● **WORK ORDER**
Make a verbatim copy of the records; pictures stay out.

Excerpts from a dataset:
-=-=-=-=-

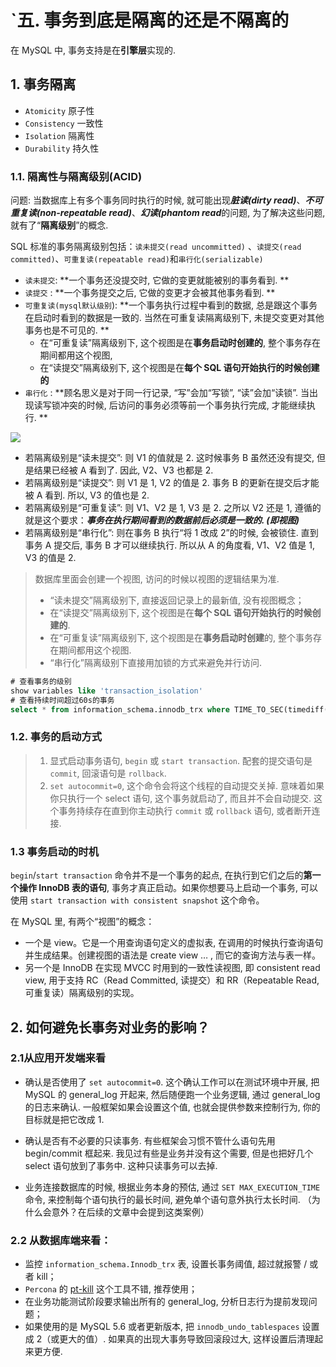 # `五. 事务到底是隔离的还是不隔离的

在 MySQL 中, 事务支持是在**引擎层**实现的. 


## 1. 事务隔离

- `Atomicity` 原子性
- `Consistency` 一致性
- `Isolation` 隔离性
- `Durability` 持久性

### 1.1. 隔离性与隔离级别(ACID)

问题: 当数据库上有多个事务同时执行的时候, 就可能出现***脏读(dirty read)***、***不可重复读(non-repeatable read)***、***幻读(phantom read***的问题, 为了解决这些问题, 就有了“**隔离级别**”的概念. 

SQL 标准的事务隔离级别包括：`读未提交(read uncommitted)` 、`读提交(read committed)`、`可重复读(repeatable read)`和`串行化(serializable)`

- `读未提交`: **一个事务还没提交时, 它做的变更就能被别的事务看到. **
- `读提交` : **一个事务提交之后, 它做的变更才会被其他事务看到. **
- `可重复读(mysql默认级别`):  **一个事务执行过程中看到的数据, 总是跟这个事务在启动时看到的数据是一致的. 当然在可重复读隔离级别下, 未提交变更对其他事务也是不可见的. **
  - 在“可重复读”隔离级别下, 这个视图是在**事务启动时创建的**, 整个事务存在期间都用这个视图, 
  - 在“读提交”隔离级别下, 这个视图是在**每个 SQL 语句开始执行的时候创建的** 
- `串行化` :  **顾名思义是对于同一行记录, “写”会加“写锁”, “读”会加“读锁”. 当出现读写锁冲突的时候, 后访问的事务必须等前一个事务执行完成, 才能继续执行. **

![ ](http://imgur.thinkgos.cn/imgur/202110281013297.png)

- 若隔离级别是“读未提交”:  则 V1 的值就是 2. 这时候事务 B 虽然还没有提交, 但是结果已经被 A 看到了. 因此, V2、V3 也都是 2. 
- 若隔离级别是“读提交”: 则 V1 是 1, V2 的值是 2. 事务 B 的更新在提交后才能被 A 看到. 所以,  V3 的值也是 2. 
- 若隔离级别是“可重复读”: 则 V1、V2 是 1, V3 是 2. 之所以 V2 还是 1, 遵循的就是这个要求：***事务在执行期间看到的数据前后必须是一致的. (即视图)***
- 若隔离级别是“串行化”: 则在事务 B 执行“将 1 改成 2”的时候, 会被锁住. 直到事务 A 提交后, 事务 B 才可以继续执行. 所以从 A 的角度看,  V1、V2 值是 1, V3 的值是 2. 

> 数据库里面会创建一个视图, 访问的时候以视图的逻辑结果为准. 
>
> - “读未提交”隔离级别下, 直接返回记录上的最新值, 没有视图概念；
> - 在“读提交”隔离级别下, 这个视图是在**每个 SQL 语句开始执行的时候创建的**. 
> - 在“可重复读”隔离级别下, 这个视图是在**事务启动时创建**的, 整个事务存在期间都用这个视图. 
> - “串行化”隔离级别下直接用加锁的方式来避免并行访问. 

```sql
# 查看事务的级别
show variables like 'transaction_isolation'
# 查看持续时间超过60s的事务
select * from information_schema.innodb_trx where TIME_TO_SEC(timediff(now(),trx_started))>60
```

### 1.2. 事务的启动方式

> 1. 显式启动事务语句,  `begin` 或 `start transaction`. 配套的提交语句是 `commit`, 回滚语句是 `rollback`. 
> 2. `set autocommit=0`, 这个命令会将这个线程的自动提交关掉. 意味着如果你只执行一个 select 语句, 这个事务就启动了, 而且并不会自动提交. 这个事务持续存在直到你主动执行 `commit` 或 `rollback` 语句, 或者断开连接. 

### 1.3 事务启动的时机

`begin`/`start transaction` 命令并不是一个事务的起点, 在执行到它们之后的**第一个操作 InnoDB 表的语句**, 事务才真正启动。如果你想要马上启动一个事务, 可以使用 `start transaction with consistent snapshot`  这个命令。

在 MySQL 里, 有两个“视图”的概念：

- 一个是 view。它是一个用查询语句定义的虚拟表, 在调用的时候执行查询语句并生成结果。创建视图的语法是 create view … , 而它的查询方法与表一样。
- 另一个是 InnoDB 在实现 MVCC 时用到的一致性读视图, 即 consistent read view, 用于支持 RC（Read Committed, 读提交）和 RR（Repeatable Read, 可重复读）隔离级别的实现。

## 2. 如何避免长事务对业务的影响？

### 2.1从应用开发端来看

- 确认是否使用了 `set autocommit=0`. 这个确认工作可以在测试环境中开展, 把 MySQL 的 general_log 开起来, 然后随便跑一个业务逻辑, 通过 general_log 的日志来确认. 一般框架如果会设置这个值, 也就会提供参数来控制行为, 你的目标就是把它改成 1. 

- 确认是否有不必要的只读事务. 有些框架会习惯不管什么语句先用 begin/commit 框起来. 我见过有些是业务并没有这个需要, 但是也把好几个 select 语句放到了事务中. 这种只读事务可以去掉. 

- 业务连接数据库的时候, 根据业务本身的预估, 通过 `SET MAX_EXECUTION_TIME` 命令, 来控制每个语句执行的最长时间, 避免单个语句意外执行太长时间. （为什么会意外？在后续的文章中会提到这类案例）

### 2.2 从数据库端来看：

- 监控 `information_schema.Innodb_trx` 表, 设置长事务阈值, 超过就报警 / 或者 kill；
- `Percona` 的 [pt-kill](https://github.com/percona/percona-toolkit) 这个工具不错, 推荐使用；
- 在业务功能测试阶段要求输出所有的 general_log, 分析日志行为提前发现问题；
- 如果使用的是 MySQL 5.6 或者更新版本, 把 `innodb_undo_tablespaces` 设置成 2（或更大的值）. 如果真的出现大事务导致回滚段过大, 这样设置后清理起来更方便.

-=-=-=-=-

● **EXERCISE ANSWER**
 # `五. 事务到底是隔离的还是不隔离的

在 MySQL 中, 事务支持是在**引擎层**实现的. 


## 1. 事务隔离

- `Atomicity` 原子性
- `Consistency` 一致性
- `Isolation` 隔离性
- `Durability` 持久性

### 1.1. 隔离性与隔离级别(ACID)

问题: 当数据库上有多个事务同时执行的时候, 就可能出现***脏读(dirty read)***、***不可重复读(non-repeatable read)***、***幻读(phantom read***的问题, 为了解决这些问题, 就有了“**隔离级别**”的概念. 

SQL 标准的事务隔离级别包括：`读未提交(read uncommitted)` 、`读提交(read committed)`、`可重复读(repeatable read)`和`串行化(serializable)`

- `读未提交`: **一个事务还没提交时, 它做的变更就能被别的事务看到. **
- `读提交` : **一个事务提交之后, 它做的变更才会被其他事务看到. **
- `可重复读(mysql默认级别`):  **一个事务执行过程中看到的数据, 总是跟这个事务在启动时看到的数据是一致的. 当然在可重复读隔离级别下, 未提交变更对其他事务也是不可见的. **
  - 在“可重复读”隔离级别下, 这个视图是在**事务启动时创建的**, 整个事务存在期间都用这个视图, 
  - 在“读提交”隔离级别下, 这个视图是在**每个 SQL 语句开始执行的时候创建的** 
- `串行化` :  **顾名思义是对于同一行记录, “写”会加“写锁”, “读”会加“读锁”. 当出现读写锁冲突的时候, 后访问的事务必须等前一个事务执行完成, 才能继续执行. **

![ ](http://imgur.thinkgos.cn/imgur/202110281013297.png)

- 若隔离级别是“读未提交”:  则 V1 的值就是 2. 这时候事务 B 虽然还没有提交, 但是结果已经被 A 看到了. 因此, V2、V3 也都是 2. 
- 若隔离级别是“读提交”: 则 V1 是 1, V2 的值是 2. 事务 B 的更新在提交后才能被 A 看到. 所以,  V3 的值也是 2. 
- 若隔离级别是“可重复读”: 则 V1、V2 是 1, V3 是 2. 之所以 V2 还是 1, 遵循的就是这个要求：***事务在执行期间看到的数据前后必须是一致的. (即视图)***
- 若隔离级别是“串行化”: 则在事务 B 执行“将 1 改成 2”的时候, 会被锁住. 直到事务 A 提交后, 事务 B 才可以继续执行. 所以从 A 的角度看,  V1、V2 值是 1, V3 的值是 2. 

> 数据库里面会创建一个视图, 访问的时候以视图的逻辑结果为准. 
>
> - “读未提交”隔离级别下, 直接返回记录上的最新值, 没有视图概念；
> - 在“读提交”隔离级别下, 这个视图是在**每个 SQL 语句开始执行的时候创建的**. 
> - 在“可重复读”隔离级别下, 这个视图是在**事务启动时创建**的, 整个事务存在期间都用这个视图. 
> - “串行化”隔离级别下直接用加锁的方式来避免并行访问. 

```sql
# 查看事务的级别
show variables like 'transaction_isolation'
# 查看持续时间超过60s的事务
select * from information_schema.innodb_trx where TIME_TO_SEC(timediff(now(),trx_started))>60
```

### 1.2. 事务的启动方式

> 1. 显式启动事务语句,  `begin` 或 `start transaction`. 配套的提交语句是 `commit`, 回滚语句是 `rollback`. 
> 2. `set autocommit=0`, 这个命令会将这个线程的自动提交关掉. 意味着如果你只执行一个 select 语句, 这个事务就启动了, 而且并不会自动提交. 这个事务持续存在直到你主动执行 `commit` 或 `rollback` 语句, 或者断开连接. 

### 1.3 事务启动的时机

`begin`/`start transaction` 命令并不是一个事务的起点, 在执行到它们之后的**第一个操作 InnoDB 表的语句**, 事务才真正启动。如果你想要马上启动一个事务, 可以使用 `start transaction with consistent snapshot`  这个命令。

在 MySQL 里, 有两个“视图”的概念：

- 一个是 view。它是一个用查询语句定义的虚拟表, 在调用的时候执行查询语句并生成结果。创建视图的语法是 create view … , 而它的查询方法与表一样。
- 另一个是 InnoDB 在实现 MVCC 时用到的一致性读视图, 即 consistent read view, 用于支持 RC（Read Committed, 读提交）和 RR（Repeatable Read, 可重复读）隔离级别的实现。

## 2. 如何避免长事务对业务的影响？

### 2.1从应用开发端来看

- 确认是否使用了 `set autocommit=0`. 这个确认工作可以在测试环境中开展, 把 MySQL 的 general_log 开起来, 然后随便跑一个业务逻辑, 通过 general_log 的日志来确认. 一般框架如果会设置这个值, 也就会提供参数来控制行为, 你的目标就是把它改成 1. 

- 确认是否有不必要的只读事务. 有些框架会习惯不管什么语句先用 begin/commit 框起来. 我见过有些是业务并没有这个需要, 但是也把好几个 select 语句放到了事务中. 这种只读事务可以去掉. 

- 业务连接数据库的时候, 根据业务本身的预估, 通过 `SET MAX_EXECUTION_TIME` 命令, 来控制每个语句执行的最长时间, 避免单个语句意外执行太长时间. （为什么会意外？在后续的文章中会提到这类案例）

### 2.2 从数据库端来看：

- 监控 `information_schema.Innodb_trx` 表, 设置长事务阈值, 超过就报警 / 或者 kill；
- `Percona` 的 [pt-kill](https://github.com/percona/percona-toolkit) 这个工具不错, 推荐使用；
- 在业务功能测试阶段要求输出所有的 general_log, 分析日志行为提前发现问题；
- 如果使用的是 MySQL 5.6 或者更新版本, 把 `innodb_undo_tablespaces` 设置成 2（或更大的值）. 如果真的出现大事务导致回滚段过大, 这样设置后清理起来更方便.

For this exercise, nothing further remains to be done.